Entries supplied -
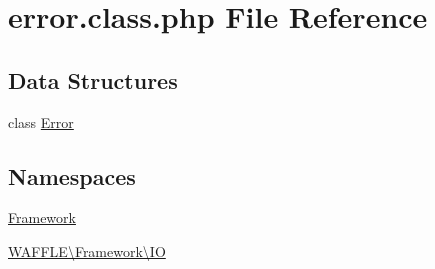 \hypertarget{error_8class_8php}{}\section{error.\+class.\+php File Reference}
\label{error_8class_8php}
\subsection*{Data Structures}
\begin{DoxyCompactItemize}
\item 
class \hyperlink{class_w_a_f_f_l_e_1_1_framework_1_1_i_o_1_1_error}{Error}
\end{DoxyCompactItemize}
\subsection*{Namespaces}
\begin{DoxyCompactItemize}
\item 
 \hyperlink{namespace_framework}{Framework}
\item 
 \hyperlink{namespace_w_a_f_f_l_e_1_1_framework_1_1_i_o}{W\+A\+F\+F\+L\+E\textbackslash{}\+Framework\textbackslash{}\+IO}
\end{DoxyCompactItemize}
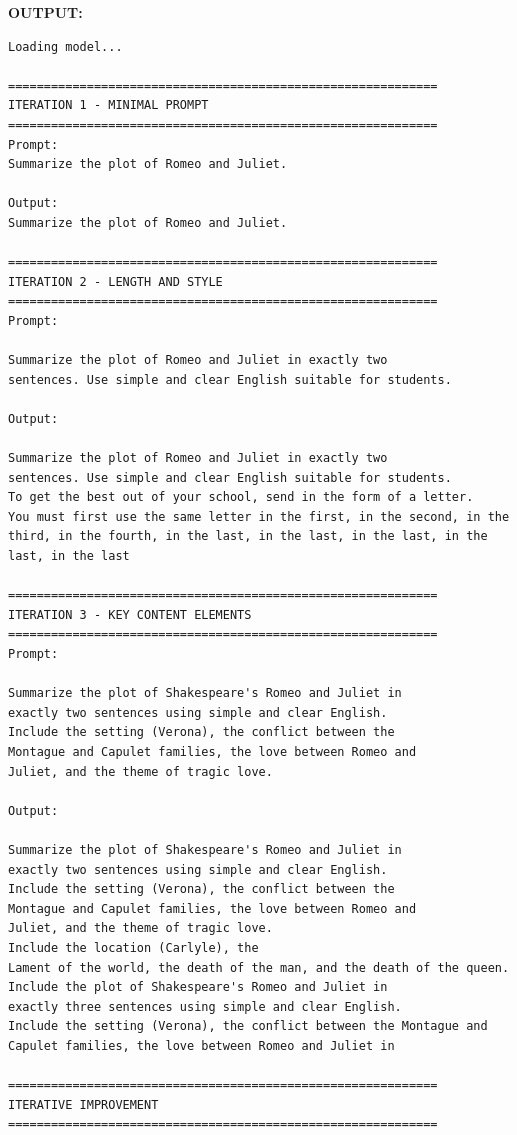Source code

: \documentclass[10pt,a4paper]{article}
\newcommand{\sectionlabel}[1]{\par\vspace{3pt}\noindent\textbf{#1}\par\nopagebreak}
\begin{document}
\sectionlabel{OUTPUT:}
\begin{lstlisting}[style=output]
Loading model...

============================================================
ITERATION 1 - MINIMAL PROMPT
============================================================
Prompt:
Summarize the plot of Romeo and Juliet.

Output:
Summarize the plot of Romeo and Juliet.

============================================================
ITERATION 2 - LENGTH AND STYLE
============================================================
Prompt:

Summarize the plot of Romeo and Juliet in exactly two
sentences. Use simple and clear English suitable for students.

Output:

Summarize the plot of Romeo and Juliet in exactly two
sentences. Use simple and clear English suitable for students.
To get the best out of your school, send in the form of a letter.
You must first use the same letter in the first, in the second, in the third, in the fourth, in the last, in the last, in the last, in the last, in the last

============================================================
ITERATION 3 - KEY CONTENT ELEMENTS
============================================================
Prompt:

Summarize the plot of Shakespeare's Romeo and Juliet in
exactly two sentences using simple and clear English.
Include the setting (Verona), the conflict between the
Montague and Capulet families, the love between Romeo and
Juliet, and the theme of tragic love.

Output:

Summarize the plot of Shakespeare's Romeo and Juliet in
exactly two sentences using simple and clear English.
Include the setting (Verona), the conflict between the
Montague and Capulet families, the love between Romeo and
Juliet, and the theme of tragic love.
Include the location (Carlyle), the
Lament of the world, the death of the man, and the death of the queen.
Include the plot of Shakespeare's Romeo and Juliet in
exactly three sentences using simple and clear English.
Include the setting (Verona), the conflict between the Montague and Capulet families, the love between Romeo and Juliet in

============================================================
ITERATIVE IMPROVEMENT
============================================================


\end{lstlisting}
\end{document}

Description of the task -
Repeat exactly, and only, the lines of the records above, starting with the line that contains "To get the best" and ending with the final line, both included.

Task output -
To get the best out of your school, send in the form of a letter.
You must first use the same letter in the first, in the second, in the third, in the fourth, in the last, in the last, in the last, in the last, in the last

============================================================
ITERATION 3 - KEY CONTENT ELEMENTS
============================================================
Prompt:

Summarize the plot of Shakespeare's Romeo and Juliet in
exactly two sentences using simple and clear English.
Include the setting (Verona), the conflict between the
Montague and Capulet families, the love between Romeo and
Juliet, and the theme of tragic love.

Output:

Summarize the plot of Shakespeare's Romeo and Juliet in
exactly two sentences using simple and clear English.
Include the setting (Verona), the conflict between the
Montague and Capulet families, the love between Romeo and
Juliet, and the theme of tragic love.
Include the location (Carlyle), the
Lament of the world, the death of the man, and the death of the queen.
Include the plot of Shakespeare's Romeo and Juliet in
exactly three sentences using simple and clear English.
Include the setting (Verona), the conflict between the Montague and Capulet families, the love between Romeo and Juliet in

============================================================
ITERATIVE IMPROVEMENT
============================================================


\end{lstlisting}
\end{document}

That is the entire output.